"Green murder" is what Chris Arnold, executive creative director of ethical-marketing company Feel, calls marketers' exploitation of environmental ideals to make their companies look good. "It seems madness when the fundamental purpose of branding is to win trust," he said.
They're already getting found out. According to a survey by Ipsos Mori, four out of five consumers in the U.K. believe companies pretend to be ethical just to sell more products. Small wonder: Reputable marketers including Volkswagen, Lexus, Tesco and RyanAir have all been caught making empty claims about their green credentials by U.K. watchdog the Advertising Standards Authority, leading to a clampdown on marketers who make unproven claims.
And indeed, consumers are getting wise to the false claims. The ASA received 93 complaints about green claims in 40 different ads in September alone.

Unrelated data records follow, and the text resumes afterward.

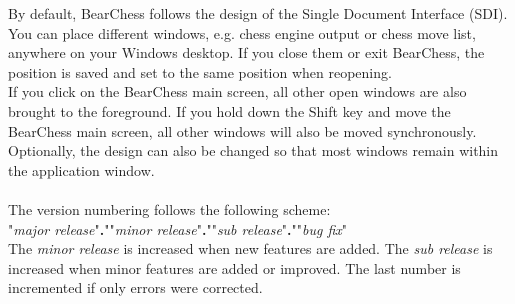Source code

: \documentclass[11pt,a4paper]{article}
\begin{document}
	By default, BearChess follows the design of the Single Document Interface (SDI). You can place different windows, e.g. chess engine output or chess move list, anywhere on your Windows desktop. If you close them or exit BearChess, the position is saved and set to the same position when reopening.\\ 
	If you click on the BearChess main screen, all other open windows are also brought to the foreground. If you hold down the Shift key and move the BearChess main screen, all other windows will also be moved synchronously.\\
	Optionally, the design can also be changed so that most windows remain within the application window.\\\\
	The version numbering follows the following scheme:\\ 
	"\textit{major release}"\textbf{.}""\textit{minor release}"\textbf{.}""\textit{sub release}"\textbf{.}""\textit{bug fix}"\\
	The \textit{minor release} is increased when new features are added. The \textit{sub release} is increased when minor features are added or improved. The last number is incremented if only errors were corrected.
	
	
\end{document}
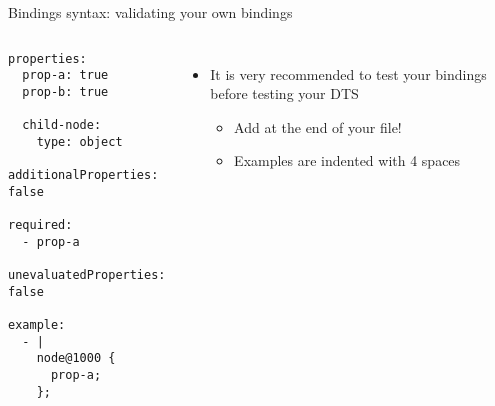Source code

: \begin{frame}[fragile]{Bindings syntax: validating your own bindings}
  \begin{columns}
    \begin{block}{}
      {\fontsize{5}{6}\selectfont
\begin{verbatim}
properties:
  prop-a: true
  prop-b: true

  child-node:
    type: object
    additionalProperties: false

required:
  - prop-a

unevaluatedProperties: false

example:
  - |
    node@1000 {
      prop-a;
    };
\end{verbatim}
      }
    \end{block}
    \begin{itemize}
    \item It is very recommended to test your bindings before testing
      your DTS
      \begin{itemize}
      \item Add  at the end of your file!
      \item Examples are indented with 4 spaces
      \end{itemize}
    \end{itemize}
  \end{columns}
\end{frame}

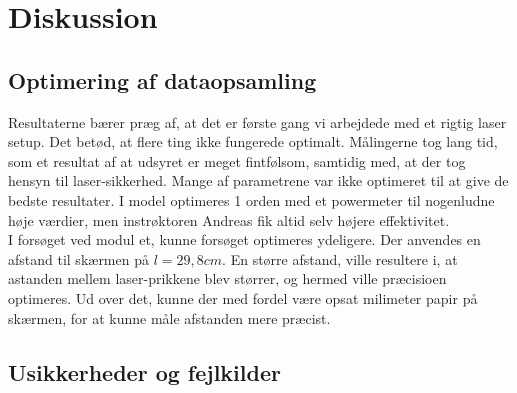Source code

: \documentclass[main]{subfiles}
\begin{document}
\section{Diskussion}
\subsection{Optimering af dataopsamling}
Resultaterne bærer præg af, at det er første gang vi arbejdede med et rigtig laser setup. Det betød, at flere ting ikke fungerede optimalt. Målingerne tog lang tid, som et resultat af at udsyret er meget fintfølsom, samtidig med, at der tog hensyn til laser-sikkerhed. Mange af parametrene var ikke optimeret til at give de bedste resultater. I model optimeres 1 orden med et powermeter til nogenludne høje værdier, men instrøktoren Andreas fik altid selv højere effektivitet.
\\ I forsøget ved modul et, kunne forsøget optimeres ydeligere. Der anvendes en afstand til skærmen på $l = 29,8 cm$. En større afstand, ville resultere i, at astanden mellem laser-prikkene blev størrer, og hermed ville præcisioen optimeres. Ud over det, kunne der med fordel være opsat milimeter papir på skærmen, for at kunne måle afstanden mere præcist.
\subsection{Usikkerheder og fejlkilder}
\end{document}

In September 2006 there were just 10 complaints about eight ads. The number of grievances about environmental claims last year averaged 33 a month, but since June it has leapt to an average of 56 a month.
Some marketers are putting out "green briefs" -- asking agencies to find something positive to say about their environmental impacts -- rather than wait until they really have a good case to make. This results in shallow claims about carbon neutrality or recycling that are virtually meaningless.
"More and more green claims are being made but the science is still in development. We need much more robust evidence and clearer comparisons than we have been seeing," an ASA spokeswoman said. "Low emissions need to be more defined and we need details of use, production and manufacture if we are to allow claims that brands are carbon neutral or recyclable."
Lexus was subjected to a formal investigation by the ASA after complaints about an ad for an SUV with the headline "High Performance. Low Emissions. Zero Guilt." The ad was banned because the headline gave the misleading impression that the car caused little or no harm to the environment.
'Better for the planet'
Volkswagen promoted its Golf GT TSI with a similar headline, along with the line, "More power, less pollution. Better to drive. Better for the planet." The ad was banned because the claims were too general, despite being relevant in the car's own class.
A Volkswagen spokesman said, "Our aim was to communicate the new progress we have made with the petrol engine. In hindsight, our problem was misjudging the body of opinion that says all cars are damaging to the environment. ... We do feel some sense of injustice that we have been penalized for trying to communicate the benefits offered with complete honesty."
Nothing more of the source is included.